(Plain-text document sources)
§ §

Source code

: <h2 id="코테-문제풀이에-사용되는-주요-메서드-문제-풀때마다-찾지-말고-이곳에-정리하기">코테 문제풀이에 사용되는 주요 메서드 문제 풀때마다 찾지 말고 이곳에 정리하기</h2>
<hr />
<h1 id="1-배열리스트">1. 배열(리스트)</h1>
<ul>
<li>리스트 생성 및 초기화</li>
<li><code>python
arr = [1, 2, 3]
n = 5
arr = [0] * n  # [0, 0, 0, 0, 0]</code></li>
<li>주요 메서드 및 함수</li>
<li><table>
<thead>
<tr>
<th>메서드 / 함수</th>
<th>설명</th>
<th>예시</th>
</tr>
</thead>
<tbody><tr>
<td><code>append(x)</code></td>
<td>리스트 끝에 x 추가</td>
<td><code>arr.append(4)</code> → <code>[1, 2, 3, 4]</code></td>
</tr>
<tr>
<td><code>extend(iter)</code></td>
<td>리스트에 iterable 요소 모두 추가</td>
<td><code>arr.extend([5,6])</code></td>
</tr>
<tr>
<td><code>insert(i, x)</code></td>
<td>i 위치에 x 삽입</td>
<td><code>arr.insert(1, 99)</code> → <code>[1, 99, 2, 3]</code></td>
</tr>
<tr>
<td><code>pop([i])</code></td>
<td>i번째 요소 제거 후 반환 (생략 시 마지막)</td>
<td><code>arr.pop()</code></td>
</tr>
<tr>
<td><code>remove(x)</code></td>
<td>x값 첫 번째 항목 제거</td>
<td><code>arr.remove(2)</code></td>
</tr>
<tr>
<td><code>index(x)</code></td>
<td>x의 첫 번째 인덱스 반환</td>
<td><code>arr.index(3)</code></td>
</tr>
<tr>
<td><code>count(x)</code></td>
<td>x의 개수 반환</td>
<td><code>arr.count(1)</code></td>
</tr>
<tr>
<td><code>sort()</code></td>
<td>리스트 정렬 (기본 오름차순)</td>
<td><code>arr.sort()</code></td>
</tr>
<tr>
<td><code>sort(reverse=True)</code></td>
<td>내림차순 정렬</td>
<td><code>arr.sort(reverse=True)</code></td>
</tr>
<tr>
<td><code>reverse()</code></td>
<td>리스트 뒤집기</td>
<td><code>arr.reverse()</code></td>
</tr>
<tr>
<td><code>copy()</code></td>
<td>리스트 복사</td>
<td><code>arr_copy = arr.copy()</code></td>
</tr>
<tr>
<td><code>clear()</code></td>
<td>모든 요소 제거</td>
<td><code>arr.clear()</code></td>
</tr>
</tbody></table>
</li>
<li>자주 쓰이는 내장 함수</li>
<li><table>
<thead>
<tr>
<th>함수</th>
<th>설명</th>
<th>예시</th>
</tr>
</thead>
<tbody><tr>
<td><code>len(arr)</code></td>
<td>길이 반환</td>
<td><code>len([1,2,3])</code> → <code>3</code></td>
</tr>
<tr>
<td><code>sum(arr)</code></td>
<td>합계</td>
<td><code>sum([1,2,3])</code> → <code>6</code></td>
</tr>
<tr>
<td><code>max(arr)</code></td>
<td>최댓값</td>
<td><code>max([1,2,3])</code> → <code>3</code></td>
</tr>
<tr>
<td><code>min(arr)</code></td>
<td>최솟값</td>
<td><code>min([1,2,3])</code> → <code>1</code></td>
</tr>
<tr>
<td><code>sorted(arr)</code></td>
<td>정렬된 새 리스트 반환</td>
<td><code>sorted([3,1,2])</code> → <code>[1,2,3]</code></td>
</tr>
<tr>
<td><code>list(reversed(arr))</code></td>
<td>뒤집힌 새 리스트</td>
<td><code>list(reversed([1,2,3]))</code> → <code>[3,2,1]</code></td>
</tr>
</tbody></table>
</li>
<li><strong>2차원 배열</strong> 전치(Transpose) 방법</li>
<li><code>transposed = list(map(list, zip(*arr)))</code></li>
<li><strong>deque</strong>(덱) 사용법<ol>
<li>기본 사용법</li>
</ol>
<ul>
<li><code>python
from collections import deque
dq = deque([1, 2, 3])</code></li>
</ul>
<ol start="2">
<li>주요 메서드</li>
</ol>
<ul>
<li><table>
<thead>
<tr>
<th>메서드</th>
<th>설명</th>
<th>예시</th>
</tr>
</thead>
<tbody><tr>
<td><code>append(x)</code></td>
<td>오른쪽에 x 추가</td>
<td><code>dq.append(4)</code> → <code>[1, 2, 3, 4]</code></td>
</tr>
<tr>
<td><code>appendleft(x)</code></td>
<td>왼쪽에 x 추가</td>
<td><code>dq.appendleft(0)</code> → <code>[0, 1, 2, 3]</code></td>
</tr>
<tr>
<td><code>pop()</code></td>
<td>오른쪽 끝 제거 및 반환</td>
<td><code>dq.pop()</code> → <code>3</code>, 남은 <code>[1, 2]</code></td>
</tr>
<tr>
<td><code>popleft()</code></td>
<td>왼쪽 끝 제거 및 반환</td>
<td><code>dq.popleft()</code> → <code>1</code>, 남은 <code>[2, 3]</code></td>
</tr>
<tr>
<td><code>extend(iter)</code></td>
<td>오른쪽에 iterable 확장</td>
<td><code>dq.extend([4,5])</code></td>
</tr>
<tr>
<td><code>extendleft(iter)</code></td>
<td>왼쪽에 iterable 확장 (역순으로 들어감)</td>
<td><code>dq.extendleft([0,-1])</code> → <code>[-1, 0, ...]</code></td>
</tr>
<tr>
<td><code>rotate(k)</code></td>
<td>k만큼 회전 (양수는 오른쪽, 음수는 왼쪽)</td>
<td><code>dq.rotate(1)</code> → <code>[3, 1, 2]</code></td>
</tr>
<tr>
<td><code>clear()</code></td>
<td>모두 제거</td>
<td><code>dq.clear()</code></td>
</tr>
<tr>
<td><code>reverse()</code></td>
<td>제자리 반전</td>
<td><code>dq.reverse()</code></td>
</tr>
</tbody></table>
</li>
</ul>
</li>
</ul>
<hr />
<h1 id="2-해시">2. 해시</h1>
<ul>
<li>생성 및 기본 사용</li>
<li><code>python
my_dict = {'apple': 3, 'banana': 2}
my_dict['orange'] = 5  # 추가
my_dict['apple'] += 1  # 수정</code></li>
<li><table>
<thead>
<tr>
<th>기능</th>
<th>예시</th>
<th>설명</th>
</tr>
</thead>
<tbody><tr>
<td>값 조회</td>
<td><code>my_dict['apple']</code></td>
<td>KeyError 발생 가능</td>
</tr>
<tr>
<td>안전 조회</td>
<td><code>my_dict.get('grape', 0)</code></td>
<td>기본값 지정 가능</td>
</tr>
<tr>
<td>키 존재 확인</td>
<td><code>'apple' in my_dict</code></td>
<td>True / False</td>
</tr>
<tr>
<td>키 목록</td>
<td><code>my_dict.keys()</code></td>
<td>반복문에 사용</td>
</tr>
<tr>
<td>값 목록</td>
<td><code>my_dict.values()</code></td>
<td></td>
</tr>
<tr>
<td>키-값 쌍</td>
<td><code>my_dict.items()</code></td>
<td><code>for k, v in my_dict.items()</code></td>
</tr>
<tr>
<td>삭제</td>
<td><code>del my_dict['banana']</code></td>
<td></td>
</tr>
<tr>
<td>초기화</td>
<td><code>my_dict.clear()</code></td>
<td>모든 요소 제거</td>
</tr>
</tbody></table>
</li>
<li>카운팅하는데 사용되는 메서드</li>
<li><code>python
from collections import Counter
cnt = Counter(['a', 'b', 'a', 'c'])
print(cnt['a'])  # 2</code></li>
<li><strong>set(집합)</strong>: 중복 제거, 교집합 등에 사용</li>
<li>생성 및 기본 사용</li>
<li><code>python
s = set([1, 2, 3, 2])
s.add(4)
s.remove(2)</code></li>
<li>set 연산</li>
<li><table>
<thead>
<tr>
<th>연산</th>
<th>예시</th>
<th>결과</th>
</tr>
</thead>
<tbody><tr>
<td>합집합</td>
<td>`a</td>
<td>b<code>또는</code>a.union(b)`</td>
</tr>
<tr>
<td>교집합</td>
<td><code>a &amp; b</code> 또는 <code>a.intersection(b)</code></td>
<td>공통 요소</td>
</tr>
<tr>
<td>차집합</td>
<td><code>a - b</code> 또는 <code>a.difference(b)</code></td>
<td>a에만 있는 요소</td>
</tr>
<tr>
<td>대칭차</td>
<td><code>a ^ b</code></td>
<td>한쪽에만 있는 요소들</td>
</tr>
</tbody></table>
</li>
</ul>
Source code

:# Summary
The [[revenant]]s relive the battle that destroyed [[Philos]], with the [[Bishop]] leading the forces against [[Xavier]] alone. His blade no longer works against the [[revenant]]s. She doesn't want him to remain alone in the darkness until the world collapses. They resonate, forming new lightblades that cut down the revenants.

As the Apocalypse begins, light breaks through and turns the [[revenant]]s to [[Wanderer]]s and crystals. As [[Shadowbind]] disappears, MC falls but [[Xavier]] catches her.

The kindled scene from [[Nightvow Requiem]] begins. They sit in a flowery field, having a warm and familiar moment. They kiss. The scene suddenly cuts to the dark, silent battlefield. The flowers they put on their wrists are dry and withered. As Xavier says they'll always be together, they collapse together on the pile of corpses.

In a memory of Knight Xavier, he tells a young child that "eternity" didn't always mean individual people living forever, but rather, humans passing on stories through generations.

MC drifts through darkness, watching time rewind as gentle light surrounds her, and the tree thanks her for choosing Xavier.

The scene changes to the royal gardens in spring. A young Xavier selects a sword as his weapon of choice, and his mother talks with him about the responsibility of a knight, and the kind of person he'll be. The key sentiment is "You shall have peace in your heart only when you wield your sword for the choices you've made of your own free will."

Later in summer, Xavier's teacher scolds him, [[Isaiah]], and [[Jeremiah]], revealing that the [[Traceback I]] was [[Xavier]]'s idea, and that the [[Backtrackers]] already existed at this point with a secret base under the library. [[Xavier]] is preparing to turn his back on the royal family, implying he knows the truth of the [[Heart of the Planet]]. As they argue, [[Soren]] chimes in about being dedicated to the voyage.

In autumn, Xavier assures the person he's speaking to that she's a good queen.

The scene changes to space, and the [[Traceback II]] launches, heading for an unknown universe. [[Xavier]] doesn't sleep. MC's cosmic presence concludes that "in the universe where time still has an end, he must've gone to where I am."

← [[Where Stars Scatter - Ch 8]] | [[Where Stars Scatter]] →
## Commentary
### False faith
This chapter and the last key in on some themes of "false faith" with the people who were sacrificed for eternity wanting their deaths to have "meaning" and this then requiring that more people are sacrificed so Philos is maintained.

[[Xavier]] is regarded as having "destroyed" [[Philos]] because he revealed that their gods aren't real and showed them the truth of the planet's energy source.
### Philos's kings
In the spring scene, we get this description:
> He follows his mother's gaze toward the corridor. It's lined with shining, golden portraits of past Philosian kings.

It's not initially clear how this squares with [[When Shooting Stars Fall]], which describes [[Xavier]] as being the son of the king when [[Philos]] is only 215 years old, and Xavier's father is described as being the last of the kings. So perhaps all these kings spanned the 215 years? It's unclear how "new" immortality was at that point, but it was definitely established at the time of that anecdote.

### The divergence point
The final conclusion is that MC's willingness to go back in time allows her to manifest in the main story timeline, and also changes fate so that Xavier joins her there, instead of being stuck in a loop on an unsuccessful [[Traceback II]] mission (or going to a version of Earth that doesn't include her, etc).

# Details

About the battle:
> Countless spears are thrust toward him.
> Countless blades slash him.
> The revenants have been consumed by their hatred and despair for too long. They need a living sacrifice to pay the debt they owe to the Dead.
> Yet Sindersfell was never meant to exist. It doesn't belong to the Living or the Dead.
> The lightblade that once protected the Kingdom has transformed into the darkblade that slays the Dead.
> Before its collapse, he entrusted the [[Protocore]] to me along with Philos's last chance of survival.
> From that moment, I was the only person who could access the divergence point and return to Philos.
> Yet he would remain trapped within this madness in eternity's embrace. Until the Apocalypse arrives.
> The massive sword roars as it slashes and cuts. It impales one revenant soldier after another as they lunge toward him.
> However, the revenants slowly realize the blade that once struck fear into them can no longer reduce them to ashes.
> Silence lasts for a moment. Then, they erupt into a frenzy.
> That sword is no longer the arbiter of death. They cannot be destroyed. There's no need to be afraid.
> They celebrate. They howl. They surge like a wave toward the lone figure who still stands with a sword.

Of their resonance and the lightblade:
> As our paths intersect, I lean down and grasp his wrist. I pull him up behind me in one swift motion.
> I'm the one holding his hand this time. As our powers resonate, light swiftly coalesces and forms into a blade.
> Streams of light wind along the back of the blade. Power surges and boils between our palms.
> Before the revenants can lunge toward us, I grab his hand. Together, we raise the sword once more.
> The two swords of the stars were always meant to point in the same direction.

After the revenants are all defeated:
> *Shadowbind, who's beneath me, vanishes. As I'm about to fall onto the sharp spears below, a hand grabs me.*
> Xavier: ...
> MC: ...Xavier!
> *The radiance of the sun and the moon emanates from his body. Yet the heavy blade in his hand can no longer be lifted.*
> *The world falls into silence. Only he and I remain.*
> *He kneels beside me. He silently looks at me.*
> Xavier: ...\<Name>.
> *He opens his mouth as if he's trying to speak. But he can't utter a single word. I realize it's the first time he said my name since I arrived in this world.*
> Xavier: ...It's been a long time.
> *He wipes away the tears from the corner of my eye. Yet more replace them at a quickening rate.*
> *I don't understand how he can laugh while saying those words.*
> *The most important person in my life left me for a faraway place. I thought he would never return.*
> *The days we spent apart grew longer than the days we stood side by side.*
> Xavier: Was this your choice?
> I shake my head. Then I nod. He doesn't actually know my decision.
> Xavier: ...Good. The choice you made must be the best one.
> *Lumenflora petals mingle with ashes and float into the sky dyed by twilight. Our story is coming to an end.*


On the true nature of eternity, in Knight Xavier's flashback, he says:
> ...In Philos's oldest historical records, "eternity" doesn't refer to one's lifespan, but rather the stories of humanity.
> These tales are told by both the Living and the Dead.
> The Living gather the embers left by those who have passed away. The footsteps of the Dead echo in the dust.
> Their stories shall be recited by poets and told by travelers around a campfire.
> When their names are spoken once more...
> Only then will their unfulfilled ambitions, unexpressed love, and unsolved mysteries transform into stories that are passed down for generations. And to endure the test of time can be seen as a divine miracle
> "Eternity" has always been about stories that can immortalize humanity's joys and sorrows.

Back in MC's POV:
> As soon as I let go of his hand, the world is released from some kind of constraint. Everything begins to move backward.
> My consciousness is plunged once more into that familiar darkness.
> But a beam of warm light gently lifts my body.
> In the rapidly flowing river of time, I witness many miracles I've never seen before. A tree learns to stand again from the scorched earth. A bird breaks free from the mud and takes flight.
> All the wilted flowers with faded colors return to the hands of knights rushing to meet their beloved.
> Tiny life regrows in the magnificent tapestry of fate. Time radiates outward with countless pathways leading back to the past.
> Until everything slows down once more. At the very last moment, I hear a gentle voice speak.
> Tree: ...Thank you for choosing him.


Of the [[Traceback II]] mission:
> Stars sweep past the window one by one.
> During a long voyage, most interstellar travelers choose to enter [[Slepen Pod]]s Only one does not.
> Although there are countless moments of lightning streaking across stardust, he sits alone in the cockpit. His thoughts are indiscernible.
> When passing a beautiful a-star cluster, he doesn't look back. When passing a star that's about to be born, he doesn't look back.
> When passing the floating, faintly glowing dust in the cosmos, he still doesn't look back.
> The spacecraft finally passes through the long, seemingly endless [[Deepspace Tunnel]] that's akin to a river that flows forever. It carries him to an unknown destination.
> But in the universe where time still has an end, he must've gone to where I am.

§ §

## Task to complete
Lines from the top of the entries through the line with "<td><code>pop([i])</code></td>" are to be transcribed exactly, and nothing more.

## Response to the exercise
Source code

: <h2 id="코테-문제풀이에-사용되는-주요-메서드-문제-풀때마다-찾지-말고-이곳에-정리하기">코테 문제풀이에 사용되는 주요 메서드 문제 풀때마다 찾지 말고 이곳에 정리하기</h2>
<hr />
<h1 id="1-배열리스트">1. 배열(리스트)</h1>
<ul>
<li>리스트 생성 및 초기화</li>
<li><code>python
arr = [1, 2, 3]
n = 5
arr = [0] * n  # [0, 0, 0, 0, 0]</code></li>
<li>주요 메서드 및 함수</li>
<li><table>
<thead>
<tr>
<th>메서드 / 함수</th>
<th>설명</th>
<th>예시</th>
</tr>
</thead>
<tbody><tr>
<td><code>append(x)</code></td>
<td>리스트 끝에 x 추가</td>
<td><code>arr.append(4)</code> → <code>[1, 2, 3, 4]</code></td>
</tr>
<tr>
<td><code>extend(iter)</code></td>
<td>리스트에 iterable 요소 모두 추가</td>
<td><code>arr.extend([5,6])</code></td>
</tr>
<tr>
<td><code>insert(i, x)</code></td>
<td>i 위치에 x 삽입</td>
<td><code>arr.insert(1, 99)</code> → <code>[1, 99, 2, 3]</code></td>
</tr>
<tr>
<td><code>pop([i])</code></td>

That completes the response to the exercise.